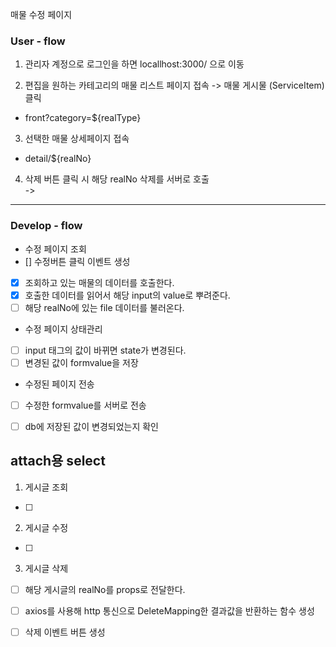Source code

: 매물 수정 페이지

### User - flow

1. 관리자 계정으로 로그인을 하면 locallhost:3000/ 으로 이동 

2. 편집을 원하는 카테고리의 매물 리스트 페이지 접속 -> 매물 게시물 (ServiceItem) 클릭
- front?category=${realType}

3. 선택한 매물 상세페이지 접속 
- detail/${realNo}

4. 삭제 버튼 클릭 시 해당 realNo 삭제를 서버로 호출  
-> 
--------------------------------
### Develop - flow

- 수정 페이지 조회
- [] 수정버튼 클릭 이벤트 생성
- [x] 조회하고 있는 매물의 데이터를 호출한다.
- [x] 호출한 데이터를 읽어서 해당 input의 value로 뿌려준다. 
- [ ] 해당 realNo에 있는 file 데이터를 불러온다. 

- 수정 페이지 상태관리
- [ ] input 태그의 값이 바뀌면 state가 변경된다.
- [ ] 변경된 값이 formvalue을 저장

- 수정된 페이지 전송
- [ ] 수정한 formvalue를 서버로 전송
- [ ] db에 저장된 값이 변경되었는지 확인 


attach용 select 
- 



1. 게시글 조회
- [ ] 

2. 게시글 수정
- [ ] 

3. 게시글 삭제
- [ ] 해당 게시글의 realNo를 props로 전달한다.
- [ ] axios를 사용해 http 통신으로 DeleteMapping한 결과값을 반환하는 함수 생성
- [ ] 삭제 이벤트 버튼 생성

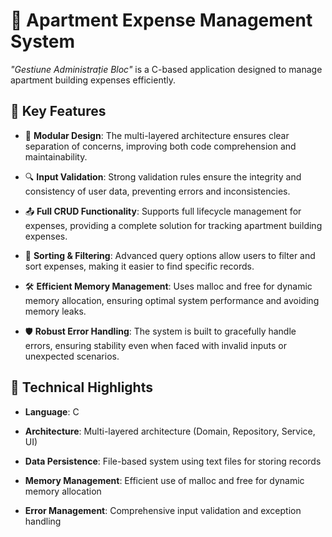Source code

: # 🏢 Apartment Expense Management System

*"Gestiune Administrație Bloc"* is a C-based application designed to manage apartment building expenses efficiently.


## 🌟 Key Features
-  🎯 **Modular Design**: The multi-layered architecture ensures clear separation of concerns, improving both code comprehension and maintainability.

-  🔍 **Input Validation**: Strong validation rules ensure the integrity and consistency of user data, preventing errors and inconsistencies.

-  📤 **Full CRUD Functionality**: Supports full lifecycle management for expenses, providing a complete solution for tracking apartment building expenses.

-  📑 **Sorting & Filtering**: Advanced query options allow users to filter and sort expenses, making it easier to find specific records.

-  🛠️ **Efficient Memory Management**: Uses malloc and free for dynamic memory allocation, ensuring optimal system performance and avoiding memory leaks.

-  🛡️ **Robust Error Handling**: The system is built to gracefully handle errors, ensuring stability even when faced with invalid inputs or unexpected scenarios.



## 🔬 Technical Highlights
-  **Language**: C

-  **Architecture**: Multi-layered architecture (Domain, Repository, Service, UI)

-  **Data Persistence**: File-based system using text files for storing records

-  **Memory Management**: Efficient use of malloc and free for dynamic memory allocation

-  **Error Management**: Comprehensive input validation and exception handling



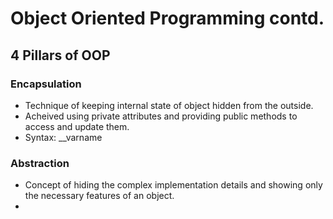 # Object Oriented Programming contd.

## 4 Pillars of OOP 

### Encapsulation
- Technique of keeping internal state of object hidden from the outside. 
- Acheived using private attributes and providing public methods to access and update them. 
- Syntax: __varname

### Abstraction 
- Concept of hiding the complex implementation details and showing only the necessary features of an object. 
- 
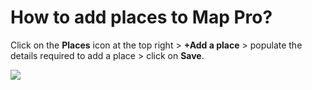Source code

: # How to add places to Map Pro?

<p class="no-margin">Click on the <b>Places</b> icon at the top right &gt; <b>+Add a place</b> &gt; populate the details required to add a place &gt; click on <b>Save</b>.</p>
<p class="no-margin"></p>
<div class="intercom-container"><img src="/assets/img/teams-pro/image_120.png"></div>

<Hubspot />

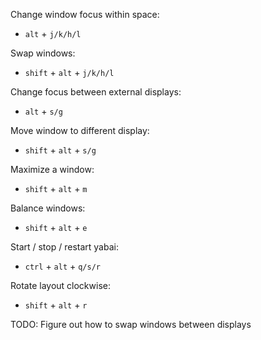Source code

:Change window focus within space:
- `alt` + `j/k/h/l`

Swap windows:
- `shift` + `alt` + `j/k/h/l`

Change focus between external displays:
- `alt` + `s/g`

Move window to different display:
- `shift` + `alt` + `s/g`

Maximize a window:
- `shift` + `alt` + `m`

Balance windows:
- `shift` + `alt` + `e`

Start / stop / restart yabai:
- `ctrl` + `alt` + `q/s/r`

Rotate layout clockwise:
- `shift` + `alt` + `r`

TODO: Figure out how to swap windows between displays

__________________________________________________

■ What the task requires ■
When copying the records above, please match them exactly but leave out all pictures.

■ Exercise response ■
Source code

: 매물 수정 페이지

### User - flow

1. 관리자 계정으로 로그인을 하면 locallhost:3000/ 으로 이동 

2. 편집을 원하는 카테고리의 매물 리스트 페이지 접속 -> 매물 게시물 (ServiceItem) 클릭
- front?category=${realType}

3. 선택한 매물 상세페이지 접속 
- detail/${realNo}

4. 삭제 버튼 클릭 시 해당 realNo 삭제를 서버로 호출  
-> 
--------------------------------
### Develop - flow

- 수정 페이지 조회
- [] 수정버튼 클릭 이벤트 생성
- [x] 조회하고 있는 매물의 데이터를 호출한다.
- [x] 호출한 데이터를 읽어서 해당 input의 value로 뿌려준다. 
- [ ] 해당 realNo에 있는 file 데이터를 불러온다. 

- 수정 페이지 상태관리
- [ ] input 태그의 값이 바뀌면 state가 변경된다.
- [ ] 변경된 값이 formvalue을 저장

- 수정된 페이지 전송
- [ ] 수정한 formvalue를 서버로 전송
- [ ] db에 저장된 값이 변경되었는지 확인 


attach용 select 
- 



1. 게시글 조회
- [ ] 

2. 게시글 수정
- [ ] 

3. 게시글 삭제
- [ ] 해당 게시글의 realNo를 props로 전달한다.
- [ ] axios를 사용해 http 통신으로 DeleteMapping한 결과값을 반환하는 함수 생성
- [ ] 삭제 이벤트 버튼 생성

Source code

: # 🏢 Apartment Expense Management System

*"Gestiune Administrație Bloc"* is a C-based application designed to manage apartment building expenses efficiently.


## 🌟 Key Features
-  🎯 **Modular Design**: The multi-layered architecture ensures clear separation of concerns, improving both code comprehension and maintainability.

-  🔍 **Input Validation**: Strong validation rules ensure the integrity and consistency of user data, preventing errors and inconsistencies.

-  📤 **Full CRUD Functionality**: Supports full lifecycle management for expenses, providing a complete solution for tracking apartment building expenses.

-  📑 **Sorting & Filtering**: Advanced query options allow users to filter and sort expenses, making it easier to find specific records.

-  🛠️ **Efficient Memory Management**: Uses malloc and free for dynamic memory allocation, ensuring optimal system performance and avoiding memory leaks.

-  🛡️ **Robust Error Handling**: The system is built to gracefully handle errors, ensuring stability even when faced with invalid inputs or unexpected scenarios.



## 🔬 Technical Highlights
-  **Language**: C

-  **Architecture**: Multi-layered architecture (Domain, Repository, Service, UI)

-  **Data Persistence**: File-based system using text files for storing records

-  **Memory Management**: Efficient use of malloc and free for dynamic memory allocation

-  **Error Management**: Comprehensive input validation and exception handling



 # Object Oriented Programming contd.

## 4 Pillars of OOP 

### Encapsulation
- Technique of keeping internal state of object hidden from the outside. 
- Acheived using private attributes and providing public methods to access and update them. 
- Syntax: __varname

### Abstraction 
- Concept of hiding the complex implementation details and showing only the necessary features of an object. 
- 
Source code

: # How to add places to Map Pro?

<p class="no-margin">Click on the <b>Places</b> icon at the top right &gt; <b>+Add a place</b> &gt; populate the details required to add a place &gt; click on <b>Save</b>.</p>
<p class="no-margin"></p>
<div class="intercom-container"><img src="/assets/img/teams-pro/image_120.png"></div>

<Hubspot />

Source code

:Change window focus within space:
- `alt` + `j/k/h/l`

Swap windows:
- `shift` + `alt` + `j/k/h/l`

Change focus between external displays:
- `alt` + `s/g`

Move window to different display:
- `shift` + `alt` + `s/g`

Maximize a window:
- `shift` + `alt` + `m`

Balance windows:
- `shift` + `alt` + `e`

Start / stop / restart yabai:
- `ctrl` + `alt` + `q/s/r`

Rotate layout clockwise:
- `shift` + `alt` + `r`

TODO: Figure out how to swap windows between displays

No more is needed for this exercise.